Falling 0.3% after the bell, the FTSE dipped away from the post-7300 highs it struck during yesterday’s trading, in part hampered by a the pound’s half a percent rebound against the dollar. A lack of economic data meant that the morning’s main focus was on the cavalcade of trading statements sent out before the market opened.
The big two reports this Thursday came from Tesco and Marks & Spencer. The former saw a 1.5% increase in its third quarter group like-for-like sales, but with a far less impressive 0.3% rise over the Christmas period; that latter figure perhaps explains why Tesco fell by 2.5% at the start of the session, with investors slightly disappointed by its holiday showing. Nevertheless CEO Dave Lewis will be happy with the results, especially since Tesco managed to grow its market share for the first time since 2011.

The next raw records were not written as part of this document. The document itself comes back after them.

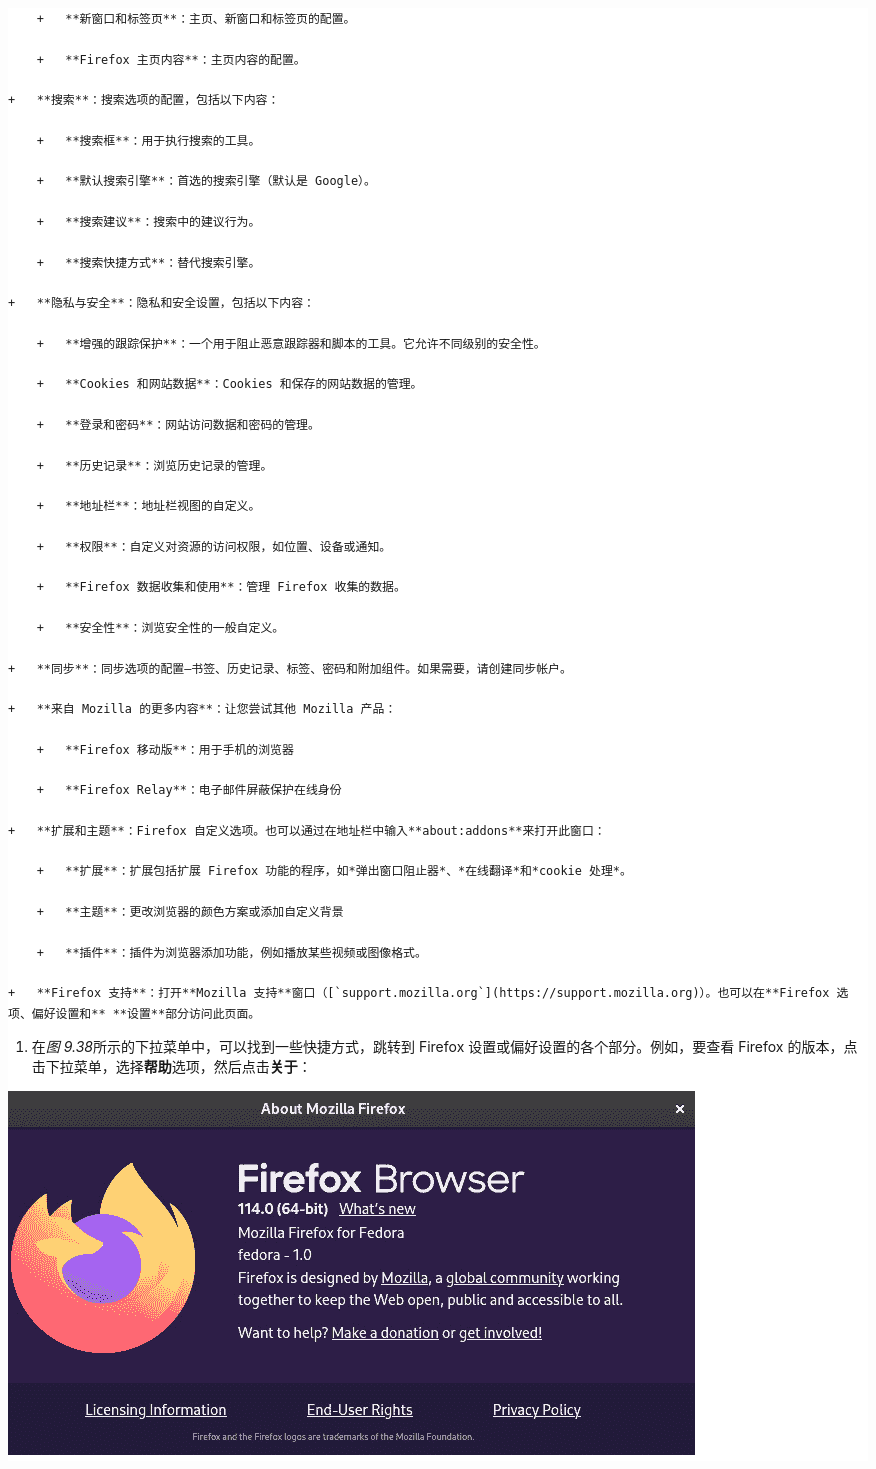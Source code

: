         +   **新窗口和标签页**：主页、新窗口和标签页的配置。

        +   **Firefox 主页内容**：主页内容的配置。

    +   **搜索**：搜索选项的配置，包括以下内容：

        +   **搜索框**：用于执行搜索的工具。

        +   **默认搜索引擎**：首选的搜索引擎（默认是 Google）。

        +   **搜索建议**：搜索中的建议行为。

        +   **搜索快捷方式**：替代搜索引擎。

    +   **隐私与安全**：隐私和安全设置，包括以下内容：

        +   **增强的跟踪保护**：一个用于阻止恶意跟踪器和脚本的工具。它允许不同级别的安全性。

        +   **Cookies 和网站数据**：Cookies 和保存的网站数据的管理。

        +   **登录和密码**：网站访问数据和密码的管理。

        +   **历史记录**：浏览历史记录的管理。

        +   **地址栏**：地址栏视图的自定义。

        +   **权限**：自定义对资源的访问权限，如位置、设备或通知。

        +   **Firefox 数据收集和使用**：管理 Firefox 收集的数据。

        +   **安全性**：浏览安全性的一般自定义。

    +   **同步**：同步选项的配置—书签、历史记录、标签、密码和附加组件。如果需要，请创建同步帐户。

    +   **来自 Mozilla 的更多内容**：让您尝试其他 Mozilla 产品：

        +   **Firefox 移动版**：用于手机的浏览器

        +   **Firefox Relay**：电子邮件屏蔽保护在线身份

    +   **扩展和主题**：Firefox 自定义选项。也可以通过在地址栏中输入**about:addons**来打开此窗口：

        +   **扩展**：扩展包括扩展 Firefox 功能的程序，如*弹出窗口阻止器*、*在线翻译*和*cookie 处理*。

        +   **主题**：更改浏览器的颜色方案或添加自定义背景

        +   **插件**：插件为浏览器添加功能，例如播放某些视频或图像格式。

    +   **Firefox 支持**：打开**Mozilla 支持**窗口（[`support.mozilla.org`](https://support.mozilla.org)）。也可以在**Firefox 选项、偏好设置和** **设置**部分访问此页面。

1.  在*图 9.38*所示的下拉菜单中，可以找到一些快捷方式，跳转到 Firefox 设置或偏好设置的各个部分。例如，要查看 Firefox 的版本，点击下拉菜单，选择**帮助**选项，然后点击**关于**：

![图 9.40 – 关于 Mozilla Firefox](img/B19121_09_40.jpg)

As for M&S, well, no-one was expecting such a strong set of results. The high street staple managed an astonishing 2.3% rise in clothing and home like-for-likes, smashing analysts’ expectations of a 0.2% increase and marking only the 2nd time in 23 quarters that the figure has been in positive territory. Add onto that a 0.6% jump in the food division’s comparable sales, beating analysts’ forecasts of flatness, and it is understandable why investors sent the stock more than 3% higher after the bell. What makes these figures all the sweeter for M&S is the comparative weakness of Next’s own update last week though, of course, neither of the bricks and mortar mainstays could get anywhere near the growth of online rival ASOS, which posted a 36% sales surge for the 4 months to the end of 2016.
Elsewhere Associated British Foods claimed that Primark had a ‘good’ Christmas, though the lack of firm like-for-like figures helped drag the stock 2% lower; Debenhams climbed 4% after a surprising 5% surge in Xmas comparable sales; and JD Sports stormed ahead by more than 5.5% as it promised a potential 15% beat on its full year pre-tax profits.